Se abrieron 5 paquetes de cada formulación para su subsecuente análisis cada 4 días de almacenamiento; dos de ellos se utilizaron únicamente para muestreo microbiológico, mientras que los otros 3 se
usaron primero para análisis sensorial, segundo para un análisis instrumental de color y tercero para determinar el pH y TBARS.
Métodos Analíticos Oxidación de Lípidos
La oxidación de lípidos se midió por el método del ácido 2-tiobarbitúrico de Pfalzgraf et al. (1995). Los análisis de cada una de las tres muestras se hizo por duplicado. Los resultados se expresaron como TBARS (ácido 2-tiobarbitúrico reactivo) en mg de malondialdehído por kg de muestra (mg de MA/kg).
Porcentaje de Metmioglobina El porcentaje de metmioglobina (MetMb) se calculó espectrofotométricamente midiendo la reflectancia a 525 y 572 nm de acuerdo a Stewart et al. (1965). El valor máximo de cociente entre K/S572 y K/S525 al principio del experimento se fijó como 0% MetMb, mientras que el 100% de MetMb se obtuvo después de oxidar una muestra en una solución de ferricianuro de potasio al 1% (w/v) (Ledward, 1970).

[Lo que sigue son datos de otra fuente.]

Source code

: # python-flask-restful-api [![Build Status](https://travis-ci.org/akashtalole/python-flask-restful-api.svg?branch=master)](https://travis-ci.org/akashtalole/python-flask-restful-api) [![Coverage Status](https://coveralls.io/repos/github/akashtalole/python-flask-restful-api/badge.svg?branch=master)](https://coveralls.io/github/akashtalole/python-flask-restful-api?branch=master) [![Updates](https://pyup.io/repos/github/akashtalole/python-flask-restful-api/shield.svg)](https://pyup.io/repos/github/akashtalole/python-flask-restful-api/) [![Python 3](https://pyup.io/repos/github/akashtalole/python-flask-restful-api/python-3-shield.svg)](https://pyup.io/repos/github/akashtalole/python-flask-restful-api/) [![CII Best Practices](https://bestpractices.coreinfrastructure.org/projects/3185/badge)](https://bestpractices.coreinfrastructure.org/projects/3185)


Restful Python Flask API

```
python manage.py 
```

El valor de cada muestra fue el promedio de 30 determinaciones.
Muestreo Microbiológico y Análisis El análisis microbiológico se llevó acabo únicamente en porciones de carne con 500ppm de orégano y ácido ascórbico, así como en las muestras de carne control. Se tomaron 25 gramos de mezcla de carne de dos porciones de cada lote y se diluyeron en 225 ml de agua estéril con peptona al 0.1%. Cada mezcla se homogenizó en un mezclador
Stomacher (modelo BA6021; de Seward Laboratory, Londres) durante 1 minuto. Se preparó una serie de 10 diluciones diluyendo 1 ml de la muestra en 9 ml de agua con peptona al 0.1%.

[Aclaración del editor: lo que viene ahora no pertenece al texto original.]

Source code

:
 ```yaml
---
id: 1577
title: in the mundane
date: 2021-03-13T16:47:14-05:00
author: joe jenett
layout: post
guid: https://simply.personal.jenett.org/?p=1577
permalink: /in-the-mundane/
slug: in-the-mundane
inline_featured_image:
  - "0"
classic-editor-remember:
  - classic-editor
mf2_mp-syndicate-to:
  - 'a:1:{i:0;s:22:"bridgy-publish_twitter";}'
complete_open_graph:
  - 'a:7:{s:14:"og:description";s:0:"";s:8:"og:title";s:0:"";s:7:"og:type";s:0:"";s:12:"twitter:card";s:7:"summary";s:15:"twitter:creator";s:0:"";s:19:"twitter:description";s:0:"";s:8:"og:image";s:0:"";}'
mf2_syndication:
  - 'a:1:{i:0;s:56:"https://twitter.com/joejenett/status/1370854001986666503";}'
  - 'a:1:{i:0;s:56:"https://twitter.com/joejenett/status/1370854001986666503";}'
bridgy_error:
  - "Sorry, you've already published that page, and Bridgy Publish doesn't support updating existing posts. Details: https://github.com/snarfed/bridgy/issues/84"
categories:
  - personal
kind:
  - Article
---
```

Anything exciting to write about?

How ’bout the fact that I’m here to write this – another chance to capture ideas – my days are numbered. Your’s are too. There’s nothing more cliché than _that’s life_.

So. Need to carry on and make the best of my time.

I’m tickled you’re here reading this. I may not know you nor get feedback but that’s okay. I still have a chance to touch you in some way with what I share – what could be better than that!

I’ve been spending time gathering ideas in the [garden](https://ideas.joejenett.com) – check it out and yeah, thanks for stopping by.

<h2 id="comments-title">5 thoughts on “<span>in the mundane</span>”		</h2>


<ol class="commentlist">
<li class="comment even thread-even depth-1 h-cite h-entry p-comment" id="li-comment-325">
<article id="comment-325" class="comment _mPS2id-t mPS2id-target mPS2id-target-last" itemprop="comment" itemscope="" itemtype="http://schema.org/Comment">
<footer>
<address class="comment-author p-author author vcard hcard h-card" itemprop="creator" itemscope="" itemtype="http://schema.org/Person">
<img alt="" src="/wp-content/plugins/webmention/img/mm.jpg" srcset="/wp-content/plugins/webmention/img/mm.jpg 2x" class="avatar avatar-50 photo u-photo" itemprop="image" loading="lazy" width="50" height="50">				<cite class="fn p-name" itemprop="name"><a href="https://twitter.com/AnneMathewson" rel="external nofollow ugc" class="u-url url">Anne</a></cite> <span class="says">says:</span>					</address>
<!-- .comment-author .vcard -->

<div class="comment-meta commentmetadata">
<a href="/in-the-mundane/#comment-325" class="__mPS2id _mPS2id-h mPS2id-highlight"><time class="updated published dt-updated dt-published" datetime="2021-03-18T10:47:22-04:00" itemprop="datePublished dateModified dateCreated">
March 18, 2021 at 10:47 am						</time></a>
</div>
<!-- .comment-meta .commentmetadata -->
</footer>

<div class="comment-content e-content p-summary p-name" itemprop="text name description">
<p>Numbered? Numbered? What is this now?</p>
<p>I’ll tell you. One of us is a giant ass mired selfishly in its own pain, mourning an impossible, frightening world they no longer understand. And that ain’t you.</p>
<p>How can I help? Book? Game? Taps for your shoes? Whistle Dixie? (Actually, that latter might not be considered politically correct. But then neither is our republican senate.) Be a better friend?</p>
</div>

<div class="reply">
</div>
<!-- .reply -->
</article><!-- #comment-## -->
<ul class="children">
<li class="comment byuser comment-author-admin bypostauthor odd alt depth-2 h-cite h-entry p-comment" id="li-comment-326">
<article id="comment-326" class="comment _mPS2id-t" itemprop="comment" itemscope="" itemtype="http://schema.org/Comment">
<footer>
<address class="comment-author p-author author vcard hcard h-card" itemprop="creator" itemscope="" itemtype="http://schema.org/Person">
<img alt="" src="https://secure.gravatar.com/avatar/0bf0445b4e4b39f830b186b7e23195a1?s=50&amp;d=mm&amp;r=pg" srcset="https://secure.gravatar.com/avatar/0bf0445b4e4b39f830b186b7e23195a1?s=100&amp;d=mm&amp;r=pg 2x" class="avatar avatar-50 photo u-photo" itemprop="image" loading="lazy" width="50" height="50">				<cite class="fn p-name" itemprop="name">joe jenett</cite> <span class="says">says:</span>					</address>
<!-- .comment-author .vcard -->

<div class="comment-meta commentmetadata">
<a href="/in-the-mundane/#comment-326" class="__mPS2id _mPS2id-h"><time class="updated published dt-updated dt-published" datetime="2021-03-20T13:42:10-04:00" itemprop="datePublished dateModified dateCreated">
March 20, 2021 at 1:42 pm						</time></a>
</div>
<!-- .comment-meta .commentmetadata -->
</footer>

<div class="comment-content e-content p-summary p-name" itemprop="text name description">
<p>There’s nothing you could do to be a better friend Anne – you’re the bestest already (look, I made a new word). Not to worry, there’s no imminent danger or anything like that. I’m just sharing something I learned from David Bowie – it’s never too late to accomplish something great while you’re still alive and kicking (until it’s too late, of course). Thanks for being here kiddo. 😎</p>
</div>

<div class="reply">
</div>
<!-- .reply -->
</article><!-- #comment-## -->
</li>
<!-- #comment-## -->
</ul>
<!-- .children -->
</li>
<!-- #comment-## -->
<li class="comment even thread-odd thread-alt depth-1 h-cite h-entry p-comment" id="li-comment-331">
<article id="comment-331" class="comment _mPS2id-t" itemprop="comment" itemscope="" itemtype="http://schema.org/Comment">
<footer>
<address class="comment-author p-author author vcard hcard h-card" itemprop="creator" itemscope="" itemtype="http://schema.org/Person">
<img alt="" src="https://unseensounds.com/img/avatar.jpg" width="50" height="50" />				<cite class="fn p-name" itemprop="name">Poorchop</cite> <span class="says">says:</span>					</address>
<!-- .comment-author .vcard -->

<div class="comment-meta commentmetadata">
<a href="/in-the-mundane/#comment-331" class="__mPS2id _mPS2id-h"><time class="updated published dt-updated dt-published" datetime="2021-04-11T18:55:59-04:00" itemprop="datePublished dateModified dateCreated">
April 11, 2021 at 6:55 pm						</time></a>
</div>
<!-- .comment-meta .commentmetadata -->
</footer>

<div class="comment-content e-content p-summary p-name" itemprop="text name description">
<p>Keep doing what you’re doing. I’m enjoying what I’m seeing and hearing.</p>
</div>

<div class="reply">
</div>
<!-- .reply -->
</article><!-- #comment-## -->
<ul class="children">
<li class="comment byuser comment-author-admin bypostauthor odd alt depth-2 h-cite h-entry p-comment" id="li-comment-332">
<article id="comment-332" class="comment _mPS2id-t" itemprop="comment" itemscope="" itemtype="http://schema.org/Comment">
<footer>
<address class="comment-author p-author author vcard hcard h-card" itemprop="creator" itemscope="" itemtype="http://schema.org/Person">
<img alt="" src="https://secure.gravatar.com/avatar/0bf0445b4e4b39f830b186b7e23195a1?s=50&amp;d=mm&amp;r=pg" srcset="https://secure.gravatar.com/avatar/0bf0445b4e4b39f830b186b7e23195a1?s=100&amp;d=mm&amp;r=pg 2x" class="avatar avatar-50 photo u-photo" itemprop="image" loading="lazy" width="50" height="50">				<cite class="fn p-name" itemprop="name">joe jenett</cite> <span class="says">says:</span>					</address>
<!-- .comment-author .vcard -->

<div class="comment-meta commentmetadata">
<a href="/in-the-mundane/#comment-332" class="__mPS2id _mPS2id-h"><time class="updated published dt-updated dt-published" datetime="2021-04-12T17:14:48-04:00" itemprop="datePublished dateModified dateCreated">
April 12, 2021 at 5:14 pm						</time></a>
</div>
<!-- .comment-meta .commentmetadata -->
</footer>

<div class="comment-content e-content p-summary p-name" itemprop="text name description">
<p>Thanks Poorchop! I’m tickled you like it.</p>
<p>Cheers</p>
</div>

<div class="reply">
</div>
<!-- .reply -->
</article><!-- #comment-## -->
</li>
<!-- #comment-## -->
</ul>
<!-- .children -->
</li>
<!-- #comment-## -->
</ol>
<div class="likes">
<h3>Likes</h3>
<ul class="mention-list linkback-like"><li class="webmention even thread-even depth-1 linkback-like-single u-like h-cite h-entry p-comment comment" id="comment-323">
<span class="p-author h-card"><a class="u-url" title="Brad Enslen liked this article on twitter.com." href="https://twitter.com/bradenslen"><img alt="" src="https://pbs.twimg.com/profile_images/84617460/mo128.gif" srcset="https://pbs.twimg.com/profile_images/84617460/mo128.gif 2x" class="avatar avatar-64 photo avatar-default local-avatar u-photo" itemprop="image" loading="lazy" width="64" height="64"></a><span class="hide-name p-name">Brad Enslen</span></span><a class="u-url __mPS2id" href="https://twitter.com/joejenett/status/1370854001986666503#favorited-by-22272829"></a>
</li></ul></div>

Se prepararon dos placas con cada dilución añadiendo1 ml en agar líquido. Se determinó la cuenta
de la flora psicotrófica aeróbica de las placas relacionando 20-200 colonias por placa con agar (PCA; Merck; Darmstadt, Germany) incubadas a 7°C por 10 días (ICMSF, 1983). La cuenta se expresó en log10 de unidades formadoras de colonias por gramo.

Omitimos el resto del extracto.